YOUR TASK. Go through the entries below and say how many lines contain the string "alerting"; write only that number.

MATERIAL FOR THE TASK.
↓↓↓
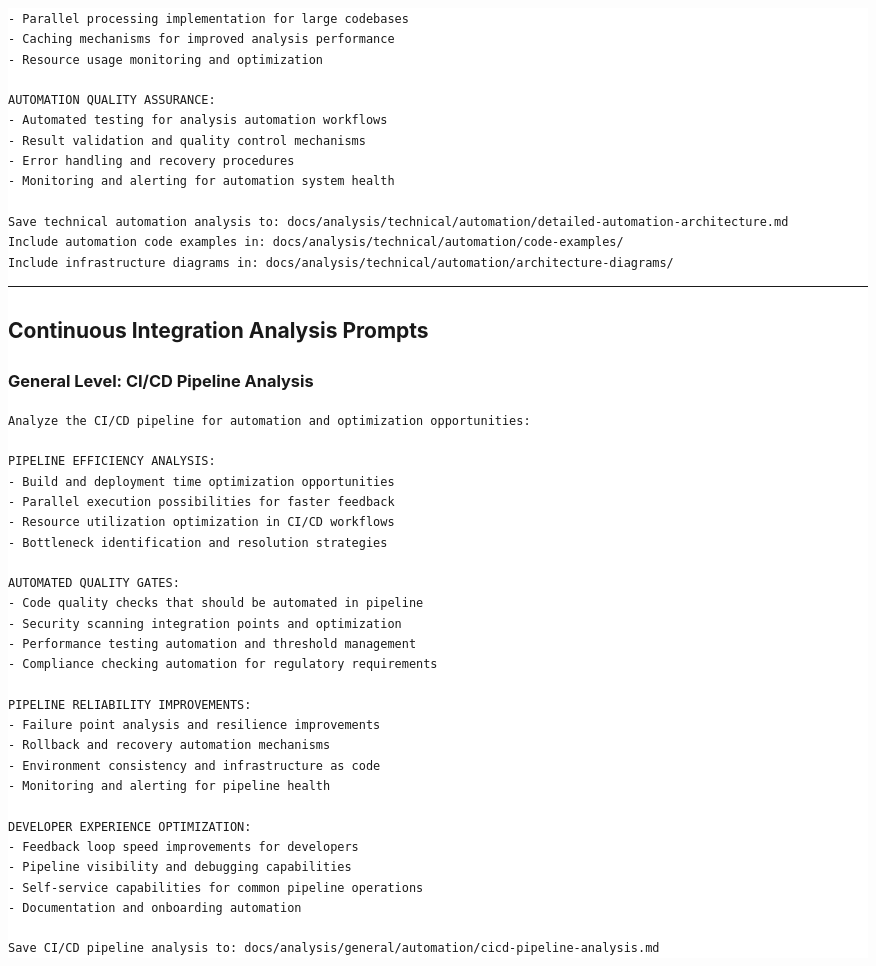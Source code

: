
 ```
- Parallel processing implementation for large codebases
- Caching mechanisms for improved analysis performance
- Resource usage monitoring and optimization

AUTOMATION QUALITY ASSURANCE:
- Automated testing for analysis automation workflows
- Result validation and quality control mechanisms
- Error handling and recovery procedures
- Monitoring and alerting for automation system health

Save technical automation analysis to: docs/analysis/technical/automation/detailed-automation-architecture.md
Include automation code examples in: docs/analysis/technical/automation/code-examples/
Include infrastructure diagrams in: docs/analysis/technical/automation/architecture-diagrams/
```

---

## Continuous Integration Analysis Prompts

### General Level: CI/CD Pipeline Analysis
```
Analyze the CI/CD pipeline for automation and optimization opportunities:

PIPELINE EFFICIENCY ANALYSIS:
- Build and deployment time optimization opportunities
- Parallel execution possibilities for faster feedback
- Resource utilization optimization in CI/CD workflows
- Bottleneck identification and resolution strategies

AUTOMATED QUALITY GATES:
- Code quality checks that should be automated in pipeline
- Security scanning integration points and optimization
- Performance testing automation and threshold management
- Compliance checking automation for regulatory requirements

PIPELINE RELIABILITY IMPROVEMENTS:
- Failure point analysis and resilience improvements
- Rollback and recovery automation mechanisms
- Environment consistency and infrastructure as code
- Monitoring and alerting for pipeline health

DEVELOPER EXPERIENCE OPTIMIZATION:
- Feedback loop speed improvements for developers
- Pipeline visibility and debugging capabilities
- Self-service capabilities for common pipeline operations
- Documentation and onboarding automation

Save CI/CD pipeline analysis to: docs/analysis/general/automation/cicd-pipeline-analysis.md
```
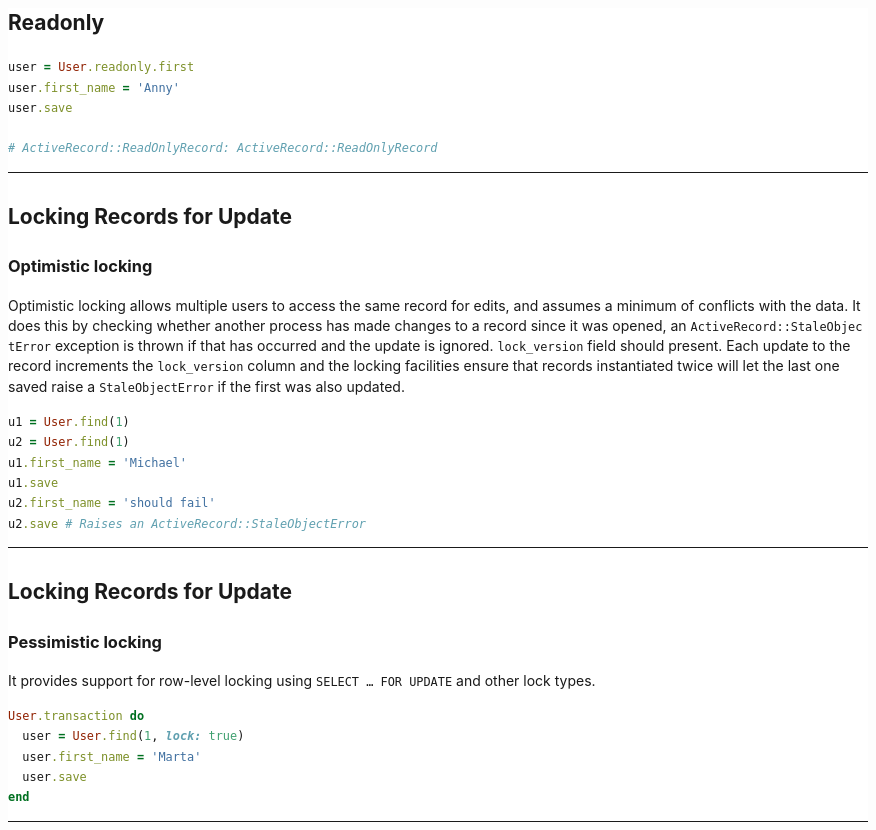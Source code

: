 ## Readonly

```ruby
user = User.readonly.first
user.first_name = 'Anny'
user.save

# ActiveRecord::ReadOnlyRecord: ActiveRecord::ReadOnlyRecord
```

---

## Locking Records for Update

### Optimistic locking
Optimistic locking allows multiple users to access the same record for edits, and assumes a minimum of conflicts with
the data. It does this by checking whether another process has made changes to a record since it was opened, an
`ActiveRecord::StaleObjectError` exception is thrown if that has occurred and the update is ignored.
`lock_version` field should present. Each update to the record increments the `lock_version` column and the locking
facilities ensure that records instantiated twice will let the last one saved raise a `StaleObjectError` if the first was
also updated.

```ruby
u1 = User.find(1)
u2 = User.find(1)
u1.first_name = 'Michael'
u1.save
u2.first_name = 'should fail'
u2.save # Raises an ActiveRecord::StaleObjectError
```

---

## Locking Records for Update

### Pessimistic locking

It provides support for row-level locking using `SELECT … FOR UPDATE` and other lock types.

```ruby
User.transaction do
  user = User.find(1, lock: true)
  user.first_name = 'Marta'
  user.save
end
```

---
↑↑↑
TASK RESPONSE. 2